◆ What needs to be done: Only lines that contain the word "html" belong in the answer; copy them from the records below.

Stored records:

========================================

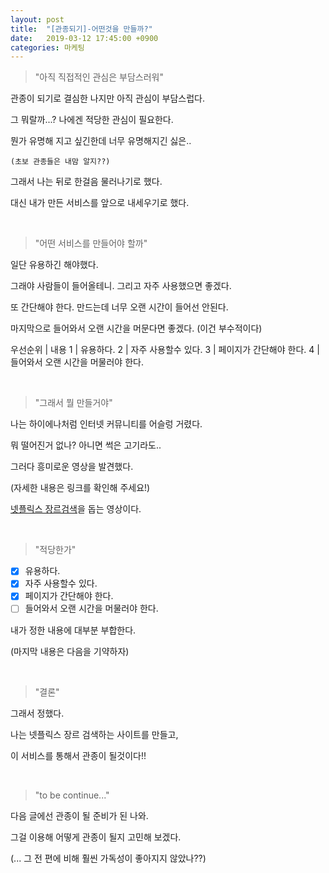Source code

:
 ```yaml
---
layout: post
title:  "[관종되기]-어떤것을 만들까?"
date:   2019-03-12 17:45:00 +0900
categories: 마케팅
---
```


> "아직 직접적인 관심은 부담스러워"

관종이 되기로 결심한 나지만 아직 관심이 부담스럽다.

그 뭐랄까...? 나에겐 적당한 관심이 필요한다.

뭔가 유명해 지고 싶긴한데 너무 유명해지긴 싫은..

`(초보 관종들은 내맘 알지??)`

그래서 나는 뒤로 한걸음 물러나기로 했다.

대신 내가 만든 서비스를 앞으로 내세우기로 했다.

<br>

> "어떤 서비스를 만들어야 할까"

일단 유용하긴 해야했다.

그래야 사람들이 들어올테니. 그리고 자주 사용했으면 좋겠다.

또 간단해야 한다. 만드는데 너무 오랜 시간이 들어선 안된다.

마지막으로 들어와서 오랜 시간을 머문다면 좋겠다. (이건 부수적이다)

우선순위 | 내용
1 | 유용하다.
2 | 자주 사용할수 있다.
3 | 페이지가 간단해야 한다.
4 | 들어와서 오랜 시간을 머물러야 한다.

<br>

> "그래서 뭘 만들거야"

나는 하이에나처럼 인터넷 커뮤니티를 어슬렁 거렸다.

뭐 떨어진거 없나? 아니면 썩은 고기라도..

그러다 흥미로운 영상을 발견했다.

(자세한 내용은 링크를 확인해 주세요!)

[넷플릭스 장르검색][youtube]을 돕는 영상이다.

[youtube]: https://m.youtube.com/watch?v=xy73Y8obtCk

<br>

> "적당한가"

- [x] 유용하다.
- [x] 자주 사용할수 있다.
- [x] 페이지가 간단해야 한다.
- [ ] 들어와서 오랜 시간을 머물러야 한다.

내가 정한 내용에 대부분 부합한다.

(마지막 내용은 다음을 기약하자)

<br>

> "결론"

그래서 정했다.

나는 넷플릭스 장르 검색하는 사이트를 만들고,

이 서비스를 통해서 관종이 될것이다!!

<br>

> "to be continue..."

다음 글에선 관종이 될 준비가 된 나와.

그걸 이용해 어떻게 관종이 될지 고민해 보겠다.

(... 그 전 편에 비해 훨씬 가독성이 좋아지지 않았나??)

========================================

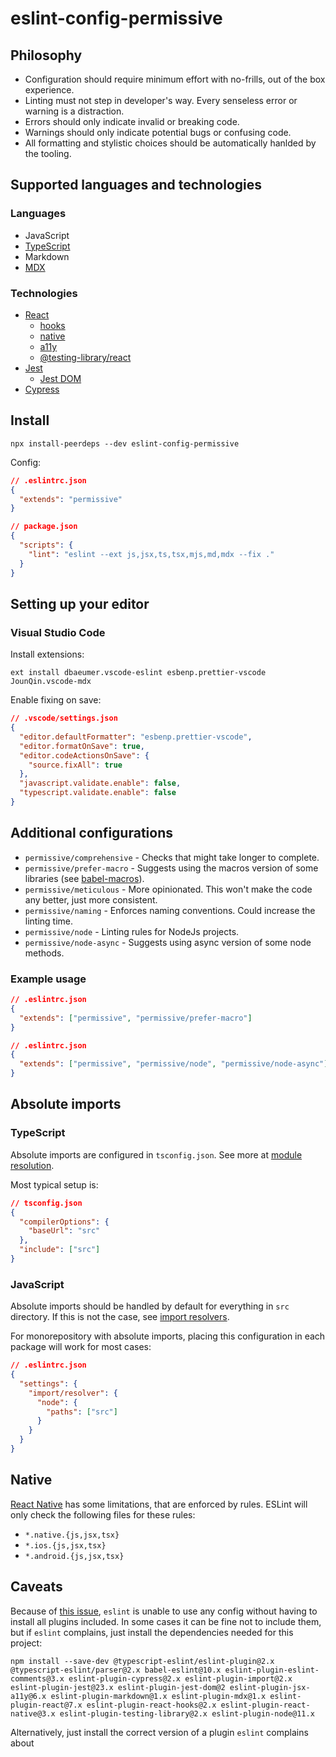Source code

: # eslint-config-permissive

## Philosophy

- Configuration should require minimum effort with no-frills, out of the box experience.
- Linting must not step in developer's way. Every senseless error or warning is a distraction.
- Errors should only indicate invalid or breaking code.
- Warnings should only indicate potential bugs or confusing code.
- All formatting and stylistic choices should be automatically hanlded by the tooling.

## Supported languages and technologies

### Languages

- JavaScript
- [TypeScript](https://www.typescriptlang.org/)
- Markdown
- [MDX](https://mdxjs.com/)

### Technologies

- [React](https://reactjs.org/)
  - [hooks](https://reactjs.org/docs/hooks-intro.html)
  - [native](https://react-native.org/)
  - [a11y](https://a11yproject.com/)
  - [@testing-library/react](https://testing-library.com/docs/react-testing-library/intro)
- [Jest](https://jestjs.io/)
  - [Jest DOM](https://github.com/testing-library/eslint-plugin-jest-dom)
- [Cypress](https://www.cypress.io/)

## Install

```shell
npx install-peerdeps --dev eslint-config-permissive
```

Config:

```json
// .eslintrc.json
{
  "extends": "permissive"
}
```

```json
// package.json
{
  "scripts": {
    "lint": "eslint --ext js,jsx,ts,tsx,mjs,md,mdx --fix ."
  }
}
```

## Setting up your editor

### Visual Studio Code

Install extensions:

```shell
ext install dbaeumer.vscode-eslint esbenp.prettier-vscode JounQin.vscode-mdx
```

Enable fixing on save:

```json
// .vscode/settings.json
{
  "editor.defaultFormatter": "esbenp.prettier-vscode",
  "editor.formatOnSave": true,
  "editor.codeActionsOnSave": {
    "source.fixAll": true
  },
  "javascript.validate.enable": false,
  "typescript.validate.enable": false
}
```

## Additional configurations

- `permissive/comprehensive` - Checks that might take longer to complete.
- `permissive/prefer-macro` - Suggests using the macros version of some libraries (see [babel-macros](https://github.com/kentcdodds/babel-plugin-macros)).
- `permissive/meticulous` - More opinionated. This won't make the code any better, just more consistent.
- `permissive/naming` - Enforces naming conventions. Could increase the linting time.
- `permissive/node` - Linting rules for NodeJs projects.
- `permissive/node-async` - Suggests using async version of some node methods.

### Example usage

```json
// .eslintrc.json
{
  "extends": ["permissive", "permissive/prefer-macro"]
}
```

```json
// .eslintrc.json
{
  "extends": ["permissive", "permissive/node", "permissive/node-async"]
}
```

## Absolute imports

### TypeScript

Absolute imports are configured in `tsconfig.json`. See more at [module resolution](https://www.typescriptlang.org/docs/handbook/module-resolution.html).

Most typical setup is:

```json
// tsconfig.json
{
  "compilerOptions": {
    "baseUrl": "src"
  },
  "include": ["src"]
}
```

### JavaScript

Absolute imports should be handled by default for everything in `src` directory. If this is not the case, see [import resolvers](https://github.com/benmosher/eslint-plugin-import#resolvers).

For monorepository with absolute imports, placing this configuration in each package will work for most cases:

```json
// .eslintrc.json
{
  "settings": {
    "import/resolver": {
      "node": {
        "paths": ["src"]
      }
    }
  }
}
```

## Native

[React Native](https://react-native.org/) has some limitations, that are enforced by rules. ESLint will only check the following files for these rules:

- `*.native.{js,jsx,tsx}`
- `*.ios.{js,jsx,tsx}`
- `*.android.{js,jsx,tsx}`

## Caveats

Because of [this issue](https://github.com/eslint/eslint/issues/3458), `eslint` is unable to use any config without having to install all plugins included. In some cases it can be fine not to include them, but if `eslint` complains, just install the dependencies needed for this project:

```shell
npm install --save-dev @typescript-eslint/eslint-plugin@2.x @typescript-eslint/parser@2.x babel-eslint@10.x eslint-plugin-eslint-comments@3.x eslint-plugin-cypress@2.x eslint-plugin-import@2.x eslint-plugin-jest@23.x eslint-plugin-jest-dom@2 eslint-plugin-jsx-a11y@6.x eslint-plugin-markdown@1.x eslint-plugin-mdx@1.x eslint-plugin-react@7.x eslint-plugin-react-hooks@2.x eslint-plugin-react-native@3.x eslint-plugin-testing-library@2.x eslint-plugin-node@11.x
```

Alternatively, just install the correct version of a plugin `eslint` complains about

========================================

◆ Completed exercise:
  - [hooks](https://reactjs.org/docs/hooks-intro.html)
Absolute imports are configured in `tsconfig.json`. See more at [module resolution](https://www.typescriptlang.org/docs/handbook/module-resolution.html).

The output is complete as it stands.